Óscar Téllez Gómez (born 2 April 1975) is a Spanish former professional footballer who played as a central defender.

He was mostly known for his Alavés spell, and he amassed La Liga totals of 144 games and three goals over the course of six seasons.

Club career
After four years playing with modest clubs and one season in the second division with Deportivo Alavés (which he helped return to La Liga after a 42-year absence), Madrid-born Téllez joined Valencia CF for 1998–99 but, after just one appearance, finished the campaign with neighbours Villarreal CF also in the first division. Although he played all the games except two upon his arrival, he could not help the team's eventual relegation.

Subsequently, Téllez returned to Alavés which had in turn retained top-flight status, contributing with 33 matches in 1999–2000 as the Basques overachieved for a final sixth place. On 5 March 2000, he scored his first goal in the competition, the game's only in an away win against Rayo Vallecano.

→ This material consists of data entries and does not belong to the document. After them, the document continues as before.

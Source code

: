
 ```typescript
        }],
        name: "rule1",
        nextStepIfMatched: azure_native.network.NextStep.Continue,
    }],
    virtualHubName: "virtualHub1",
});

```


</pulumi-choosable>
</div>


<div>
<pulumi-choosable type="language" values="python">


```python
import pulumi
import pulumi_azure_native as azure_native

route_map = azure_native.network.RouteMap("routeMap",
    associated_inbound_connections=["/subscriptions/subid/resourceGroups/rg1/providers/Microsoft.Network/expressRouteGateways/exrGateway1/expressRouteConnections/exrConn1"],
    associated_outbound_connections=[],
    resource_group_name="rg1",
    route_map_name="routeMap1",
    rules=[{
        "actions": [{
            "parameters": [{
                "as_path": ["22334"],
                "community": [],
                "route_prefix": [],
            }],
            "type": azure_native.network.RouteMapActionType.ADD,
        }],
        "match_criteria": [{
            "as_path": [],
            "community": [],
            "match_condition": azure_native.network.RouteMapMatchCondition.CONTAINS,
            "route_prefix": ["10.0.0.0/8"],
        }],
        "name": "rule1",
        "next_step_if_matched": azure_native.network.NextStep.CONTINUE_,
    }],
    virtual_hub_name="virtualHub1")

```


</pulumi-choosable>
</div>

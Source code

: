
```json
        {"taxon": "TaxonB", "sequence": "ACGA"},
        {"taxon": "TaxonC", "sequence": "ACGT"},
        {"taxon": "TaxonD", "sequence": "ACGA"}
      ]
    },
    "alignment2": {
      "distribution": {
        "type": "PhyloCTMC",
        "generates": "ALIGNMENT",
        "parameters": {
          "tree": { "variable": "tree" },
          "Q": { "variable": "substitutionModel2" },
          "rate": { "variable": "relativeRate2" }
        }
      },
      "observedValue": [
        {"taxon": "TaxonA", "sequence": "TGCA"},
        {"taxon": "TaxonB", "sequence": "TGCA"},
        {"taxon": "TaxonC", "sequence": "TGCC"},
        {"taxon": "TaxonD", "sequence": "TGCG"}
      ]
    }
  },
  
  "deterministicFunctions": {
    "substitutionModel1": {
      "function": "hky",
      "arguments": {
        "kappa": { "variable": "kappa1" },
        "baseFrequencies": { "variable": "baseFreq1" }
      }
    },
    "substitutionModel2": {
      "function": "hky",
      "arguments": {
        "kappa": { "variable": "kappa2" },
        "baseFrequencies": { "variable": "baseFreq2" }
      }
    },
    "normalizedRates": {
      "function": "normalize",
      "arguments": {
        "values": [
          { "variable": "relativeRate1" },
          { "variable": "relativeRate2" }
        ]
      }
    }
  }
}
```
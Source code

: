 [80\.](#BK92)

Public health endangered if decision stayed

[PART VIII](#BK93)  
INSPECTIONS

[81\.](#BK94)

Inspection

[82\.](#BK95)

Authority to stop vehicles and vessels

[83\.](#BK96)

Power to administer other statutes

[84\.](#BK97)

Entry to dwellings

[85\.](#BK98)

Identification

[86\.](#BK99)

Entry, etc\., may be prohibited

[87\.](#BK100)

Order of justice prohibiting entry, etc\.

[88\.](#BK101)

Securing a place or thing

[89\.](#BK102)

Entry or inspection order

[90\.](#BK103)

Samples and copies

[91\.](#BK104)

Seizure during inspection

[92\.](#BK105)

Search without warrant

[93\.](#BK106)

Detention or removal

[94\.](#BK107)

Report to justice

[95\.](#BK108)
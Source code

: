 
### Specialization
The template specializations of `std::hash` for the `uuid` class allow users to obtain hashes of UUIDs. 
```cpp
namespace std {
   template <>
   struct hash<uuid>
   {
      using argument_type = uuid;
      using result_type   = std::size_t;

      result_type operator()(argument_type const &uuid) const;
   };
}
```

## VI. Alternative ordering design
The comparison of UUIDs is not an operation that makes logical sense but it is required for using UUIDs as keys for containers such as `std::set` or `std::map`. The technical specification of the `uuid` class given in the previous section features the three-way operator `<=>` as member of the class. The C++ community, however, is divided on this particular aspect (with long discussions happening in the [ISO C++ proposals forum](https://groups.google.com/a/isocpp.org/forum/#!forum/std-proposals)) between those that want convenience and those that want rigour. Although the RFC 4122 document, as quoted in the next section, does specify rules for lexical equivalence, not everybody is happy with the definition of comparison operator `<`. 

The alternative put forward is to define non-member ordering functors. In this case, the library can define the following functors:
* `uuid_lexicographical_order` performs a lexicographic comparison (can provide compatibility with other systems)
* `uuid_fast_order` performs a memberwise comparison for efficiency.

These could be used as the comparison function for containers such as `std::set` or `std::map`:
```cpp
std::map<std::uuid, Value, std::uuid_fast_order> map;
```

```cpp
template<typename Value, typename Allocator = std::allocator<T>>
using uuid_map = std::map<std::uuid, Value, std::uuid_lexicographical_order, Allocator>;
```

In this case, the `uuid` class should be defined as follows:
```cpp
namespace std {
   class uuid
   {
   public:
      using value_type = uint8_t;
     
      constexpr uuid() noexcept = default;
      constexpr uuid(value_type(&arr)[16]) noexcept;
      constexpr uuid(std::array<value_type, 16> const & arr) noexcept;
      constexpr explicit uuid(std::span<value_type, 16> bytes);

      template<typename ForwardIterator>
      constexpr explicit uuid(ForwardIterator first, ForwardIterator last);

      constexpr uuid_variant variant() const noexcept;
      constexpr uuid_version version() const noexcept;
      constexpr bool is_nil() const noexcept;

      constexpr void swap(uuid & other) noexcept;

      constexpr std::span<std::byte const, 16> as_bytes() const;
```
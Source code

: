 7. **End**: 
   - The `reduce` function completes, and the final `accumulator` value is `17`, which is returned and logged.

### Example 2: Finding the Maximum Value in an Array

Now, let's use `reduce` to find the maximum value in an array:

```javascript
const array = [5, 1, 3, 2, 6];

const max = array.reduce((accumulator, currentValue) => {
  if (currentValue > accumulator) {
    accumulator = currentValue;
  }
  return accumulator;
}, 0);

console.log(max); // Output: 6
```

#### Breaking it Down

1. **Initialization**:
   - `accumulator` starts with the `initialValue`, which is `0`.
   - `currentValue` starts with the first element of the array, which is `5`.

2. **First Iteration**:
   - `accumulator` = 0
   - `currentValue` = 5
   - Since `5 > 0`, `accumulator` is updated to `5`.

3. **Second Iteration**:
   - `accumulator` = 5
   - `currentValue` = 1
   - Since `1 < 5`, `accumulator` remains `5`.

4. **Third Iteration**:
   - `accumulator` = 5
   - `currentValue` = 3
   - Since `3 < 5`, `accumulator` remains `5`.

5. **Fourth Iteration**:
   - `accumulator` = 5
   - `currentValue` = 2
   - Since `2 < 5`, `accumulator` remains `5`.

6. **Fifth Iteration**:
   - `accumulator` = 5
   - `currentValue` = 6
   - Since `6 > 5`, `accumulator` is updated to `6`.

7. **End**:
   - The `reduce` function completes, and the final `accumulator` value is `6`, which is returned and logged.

The following season, Téllez was instrumental in both the domestic and European fronts, forming a solid defensive partnership with Antonio Karmona as Alavés reached the 2001 UEFA Cup final, lost to Liverpool in extra time. He continued to feature prominently for the side, helping them return to the top level in 2004–05 while collecting 27 yellow cards and being sent off three times in the process (both second division seasons added).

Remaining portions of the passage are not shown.